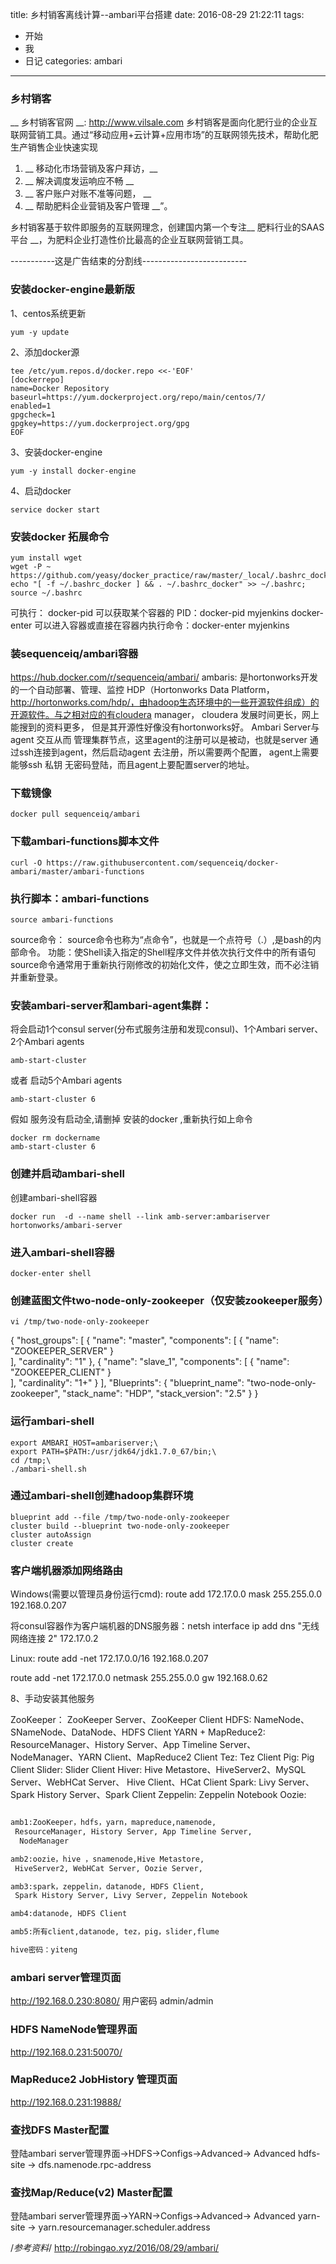 title: 乡村销客离线计算--ambari平台搭建
date: 2016-08-29 21:22:11
tags:
- 开始
- 我
- 日记
categories: ambari
---

### 乡村销客
__ 乡村销客官网 __: http://www.vilsale.com 
乡村销客是面向化肥行业的企业互联网营销工具。通过“移动应用+云计算+应用市场”的互联网领先技术，帮助化肥生产销售企业快速实现  
<!-- more -->
1. __ 移动化市场营销及客户拜访，__  
1. __ 解决调度发运响应不畅  __  
1. __ 客户账户对账不准等问题， __  
1. __ 帮助肥料企业营销及客户管理 __”。 

乡村销客基于软件即服务的互联网理念，创建国内第一个专注__ 肥料行业的SAAS平台 __，为肥料企业打造性价比最高的企业互联网营销工具。
 
-----------这是广告结束的分割线--------------------------

###  安装docker-engine最新版
1、centos系统更新

	yum -y update
2、添加docker源

	tee /etc/yum.repos.d/docker.repo <<-'EOF'
	[dockerrepo]
	name=Docker Repository
	baseurl=https://yum.dockerproject.org/repo/main/centos/7/
	enabled=1
	gpgcheck=1
	gpgkey=https://yum.dockerproject.org/gpg
	EOF
3、安装docker-engine

	yum -y install docker-engine
4、启动docker

	service docker start

### 安装docker 拓展命令

	yum install wget
	wget -P ~ https://github.com/yeasy/docker_practice/raw/master/_local/.bashrc_docker;
	echo "[ -f ~/.bashrc_docker ] && . ~/.bashrc_docker" >> ~/.bashrc; source ~/.bashrc

可执行：
docker-pid 可以获取某个容器的 PID：docker-pid myjenkins
docker-enter 可以进入容器或直接在容器内执行命令：docker-enter myjenkins

### 装sequenceiq/ambari容器

https://hub.docker.com/r/sequenceiq/ambari/
ambaris: 是hortonworks开发的一个自动部署、管理、监控  HDP（Hortonworks Data Platform， http://hortonworks.com/hdp/，由hadoop生态环境中的一些开源软件组成）的开源软件。与之相对应的有cloudera manager， cloudera 发展时间更长，网上能搜到的资料更多， 但是其开源性好像没有hortonworks好。
Ambari Server与agent 交互从而 管理集群节点，这里agent的注册可以是被动，也就是server 通过ssh连接到agent，然后启动agent 去注册，所以需要两个配置， agent上需要能够ssh 私钥 无密码登陆，而且agent上要配置server的地址。

### 下载镜像

	docker pull sequenceiq/ambari
### 下载ambari-functions脚本文件

	curl -O https://raw.githubusercontent.com/sequenceiq/docker-ambari/master/ambari-functions
### 执行脚本：ambari-functions

	source ambari-functions

source命令：
source命令也称为“点命令”，也就是一个点符号（.）,是bash的内部命令。
功能：使Shell读入指定的Shell程序文件并依次执行文件中的所有语句
source命令通常用于重新执行刚修改的初始化文件，使之立即生效，而不必注销并重新登录。


### 安装ambari-server和ambari-agent集群：

将会启动1个consul server(分布式服务注册和发现consul)、1个Ambari server、2个Ambari agents

	amb-start-cluster
或者 启动5个Ambari agents
	
	amb-start-cluster 6


假如 服务没有启动全,请删掉 安装的docker ,重新执行如上命令

	docker rm dockername
	amb-start-cluster 6

### 创建并启动ambari-shell
创建ambari-shell容器

	docker run  -d --name shell --link amb-server:ambariserver hortonworks/ambari-server

###  进入ambari-shell容器

	docker-enter shell

###  创建蓝图文件two-node-only-zookeeper（仅安装zookeeper服务）

	vi /tmp/two-node-only-zookeeper
{
  "host_groups": [
    {
      "name": "master",
      "components": [
        {
          "name": "ZOOKEEPER_SERVER"
        }      
      ],
      "cardinality": "1"
    },
    {
      "name": "slave_1",
      "components": [
        {
          "name": "ZOOKEEPER_CLIENT"
        }      
      ],
      "cardinality": "1+"
    }
  ],
  "Blueprints": {
    "blueprint_name": "two-node-only-zookeeper",
    "stack_name": "HDP",
    "stack_version": "2.5"
  }
}

### 运行ambari-shell

	export AMBARI_HOST=ambariserver;\
	export PATH=$PATH:/usr/jdk64/jdk1.7.0_67/bin;\
	cd /tmp;\
	./ambari-shell.sh


### 通过ambari-shell创建hadoop集群环境

	blueprint add --file /tmp/two-node-only-zookeeper
	cluster build --blueprint two-node-only-zookeeper
	cluster autoAssign
	cluster create

### 客户端机器添加网络路由
Windows(需要以管理员身份运行cmd): route add 172.17.0.0 mask 255.255.0.0 192.168.0.207


将consul容器作为客户端机器的DNS服务器：netsh interface ip add dns "无线网络连接 2" 172.17.0.2

Linux:  route add -net 172.17.0.0/16 192.168.0.207


route add -net 172.17.0.0 netmask 255.255.0.0 gw 192.168.0.62

8、手动安装其他服务

ZooKeeper： ZooKeeper Server、ZooKeeper Client
HDFS: NameNode、SNameNode、DataNode、HDFS Client
YARN + MapReduce2: ResourceManager、History Server、App Timeline Server、
	NodeManager、YARN Client、MapReduce2 Client
Tez:                Tez Client
Pig:                Pig Client
Slider:             Slider Client
Hiver:              Hive Metastore、HiveServer2、MySQL Server、WebHCat Server、
                     Hive Client、HCat Client
Spark:              Livy Server、Spark History Server、Spark Client
Zeppelin:           Zeppelin Notebook
Oozie:

```bash

amb1:ZooKeeper，hdfs，yarn，mapreduce,namenode,  
 ResourceManager, History Server, App Timeline Server,  
  NodeManager

amb2:oozie，hive ，snamenode,Hive Metastore,  
 HiveServer2, WebHCat Server, Oozie Server,  

amb3:spark，zeppelin，datanode, HDFS Client,  
 Spark History Server, Livy Server, Zeppelin Notebook

amb4:datanode, HDFS Client

amb5:所有client,datanode, tez，pig，slider,flume

hive密码：yiteng

```

###  ambari server管理页面

http://192.168.0.230:8080/  用户密码 admin/admin


###  HDFS NameNode管理界面

http://192.168.0.231:50070/

### MapReduce2 JobHistory 管理页面 

http://192.168.0.231:19888/


### 查找DFS Master配置

登陆ambari server管理界面->HDFS->Configs->Advanced-> Advanced hdfs-site
-> dfs.namenode.rpc-address


### 查找Map/Reduce(v2) Master配置

登陆ambari server管理界面->YARN->Configs->Advanced-> Advanced yarn-site
-> yarn.resourcemanager.scheduler.address

/*参考资料*/
http://robingao.xyz/2016/08/29/ambari/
------------------------------
*Action item:* Transcribe each entry above exactly, apart from the pictures.

*Answer for the task:*
 title: 乡村销客离线计算--ambari平台搭建
date: 2016-08-29 21:22:11
tags:
- 开始
- 我
- 日记
categories: ambari
---

### 乡村销客
__ 乡村销客官网 __: http://www.vilsale.com 
乡村销客是面向化肥行业的企业互联网营销工具。通过“移动应用+云计算+应用市场”的互联网领先技术，帮助化肥生产销售企业快速实现  
<!-- more -->
1. __ 移动化市场营销及客户拜访，__  
1. __ 解决调度发运响应不畅  __  
1. __ 客户账户对账不准等问题， __  
1. __ 帮助肥料企业营销及客户管理 __”。 

乡村销客基于软件即服务的互联网理念，创建国内第一个专注__ 肥料行业的SAAS平台 __，为肥料企业打造性价比最高的企业互联网营销工具。
 
-----------这是广告结束的分割线--------------------------

###  安装docker-engine最新版
1、centos系统更新

	yum -y update
2、添加docker源

	tee /etc/yum.repos.d/docker.repo <<-'EOF'
	[dockerrepo]
	name=Docker Repository
	baseurl=https://yum.dockerproject.org/repo/main/centos/7/
	enabled=1
	gpgcheck=1
	gpgkey=https://yum.dockerproject.org/gpg
	EOF
3、安装docker-engine

	yum -y install docker-engine
4、启动docker

	service docker start

### 安装docker 拓展命令

	yum install wget
	wget -P ~ https://github.com/yeasy/docker_practice/raw/master/_local/.bashrc_docker;
	echo "[ -f ~/.bashrc_docker ] && . ~/.bashrc_docker" >> ~/.bashrc; source ~/.bashrc

可执行：
docker-pid 可以获取某个容器的 PID：docker-pid myjenkins
docker-enter 可以进入容器或直接在容器内执行命令：docker-enter myjenkins

### 装sequenceiq/ambari容器

https://hub.docker.com/r/sequenceiq/ambari/
ambaris: 是hortonworks开发的一个自动部署、管理、监控  HDP（Hortonworks Data Platform， http://hortonworks.com/hdp/，由hadoop生态环境中的一些开源软件组成）的开源软件。与之相对应的有cloudera manager， cloudera 发展时间更长，网上能搜到的资料更多， 但是其开源性好像没有hortonworks好。
Ambari Server与agent 交互从而 管理集群节点，这里agent的注册可以是被动，也就是server 通过ssh连接到agent，然后启动agent 去注册，所以需要两个配置， agent上需要能够ssh 私钥 无密码登陆，而且agent上要配置server的地址。

### 下载镜像

	docker pull sequenceiq/ambari
### 下载ambari-functions脚本文件

	curl -O https://raw.githubusercontent.com/sequenceiq/docker-ambari/master/ambari-functions
### 执行脚本：ambari-functions

	source ambari-functions

source命令：
source命令也称为“点命令”，也就是一个点符号（.）,是bash的内部命令。
功能：使Shell读入指定的Shell程序文件并依次执行文件中的所有语句
source命令通常用于重新执行刚修改的初始化文件，使之立即生效，而不必注销并重新登录。


### 安装ambari-server和ambari-agent集群：

将会启动1个consul server(分布式服务注册和发现consul)、1个Ambari server、2个Ambari agents

	amb-start-cluster
或者 启动5个Ambari agents
	
	amb-start-cluster 6


假如 服务没有启动全,请删掉 安装的docker ,重新执行如上命令

	docker rm dockername
	amb-start-cluster 6

### 创建并启动ambari-shell
创建ambari-shell容器

	docker run  -d --name shell --link amb-server:ambariserver hortonworks/ambari-server

###  进入ambari-shell容器

	docker-enter shell

###  创建蓝图文件two-node-only-zookeeper（仅安装zookeeper服务）

	vi /tmp/two-node-only-zookeeper
{
  "host_groups": [
    {
      "name": "master",
      "components": [
        {
          "name": "ZOOKEEPER_SERVER"
        }      
      ],
      "cardinality": "1"
    },
    {
      "name": "slave_1",
      "components": [
        {
          "name": "ZOOKEEPER_CLIENT"
        }      
      ],
      "cardinality": "1+"
    }
  ],
  "Blueprints": {
    "blueprint_name": "two-node-only-zookeeper",
    "stack_name": "HDP",
    "stack_version": "2.5"
  }
}

### 运行ambari-shell

	export AMBARI_HOST=ambariserver;\
	export PATH=$PATH:/usr/jdk64/jdk1.7.0_67/bin;\
	cd /tmp;\
	./ambari-shell.sh


### 通过ambari-shell创建hadoop集群环境

	blueprint add --file /tmp/two-node-only-zookeeper
	cluster build --blueprint two-node-only-zookeeper
	cluster autoAssign
	cluster create

### 客户端机器添加网络路由
Windows(需要以管理员身份运行cmd): route add 172.17.0.0 mask 255.255.0.0 192.168.0.207


将consul容器作为客户端机器的DNS服务器：netsh interface ip add dns "无线网络连接 2" 172.17.0.2

Linux:  route add -net 172.17.0.0/16 192.168.0.207


route add -net 172.17.0.0 netmask 255.255.0.0 gw 192.168.0.62

8、手动安装其他服务

ZooKeeper： ZooKeeper Server、ZooKeeper Client
HDFS: NameNode、SNameNode、DataNode、HDFS Client
YARN + MapReduce2: ResourceManager、History Server、App Timeline Server、
	NodeManager、YARN Client、MapReduce2 Client
Tez:                Tez Client
Pig:                Pig Client
Slider:             Slider Client
Hiver:              Hive Metastore、HiveServer2、MySQL Server、WebHCat Server、
                     Hive Client、HCat Client
Spark:              Livy Server、Spark History Server、Spark Client
Zeppelin:           Zeppelin Notebook
Oozie:

```bash

amb1:ZooKeeper，hdfs，yarn，mapreduce,namenode,  
 ResourceManager, History Server, App Timeline Server,  
  NodeManager

amb2:oozie，hive ，snamenode,Hive Metastore,  
 HiveServer2, WebHCat Server, Oozie Server,  

amb3:spark，zeppelin，datanode, HDFS Client,  
 Spark History Server, Livy Server, Zeppelin Notebook

amb4:datanode, HDFS Client

amb5:所有client,datanode, tez，pig，slider,flume

hive密码：yiteng

```

###  ambari server管理页面

http://192.168.0.230:8080/  用户密码 admin/admin


###  HDFS NameNode管理界面

http://192.168.0.231:50070/

### MapReduce2 JobHistory 管理页面 

http://192.168.0.231:19888/


### 查找DFS Master配置

登陆ambari server管理界面->HDFS->Configs->Advanced-> Advanced hdfs-site
-> dfs.namenode.rpc-address


### 查找Map/Reduce(v2) Master配置

登陆ambari server管理界面->YARN->Configs->Advanced-> Advanced yarn-site
-> yarn.resourcemanager.scheduler.address

/*参考资料*/
http://robingao.xyz/2016/08/29/ambari/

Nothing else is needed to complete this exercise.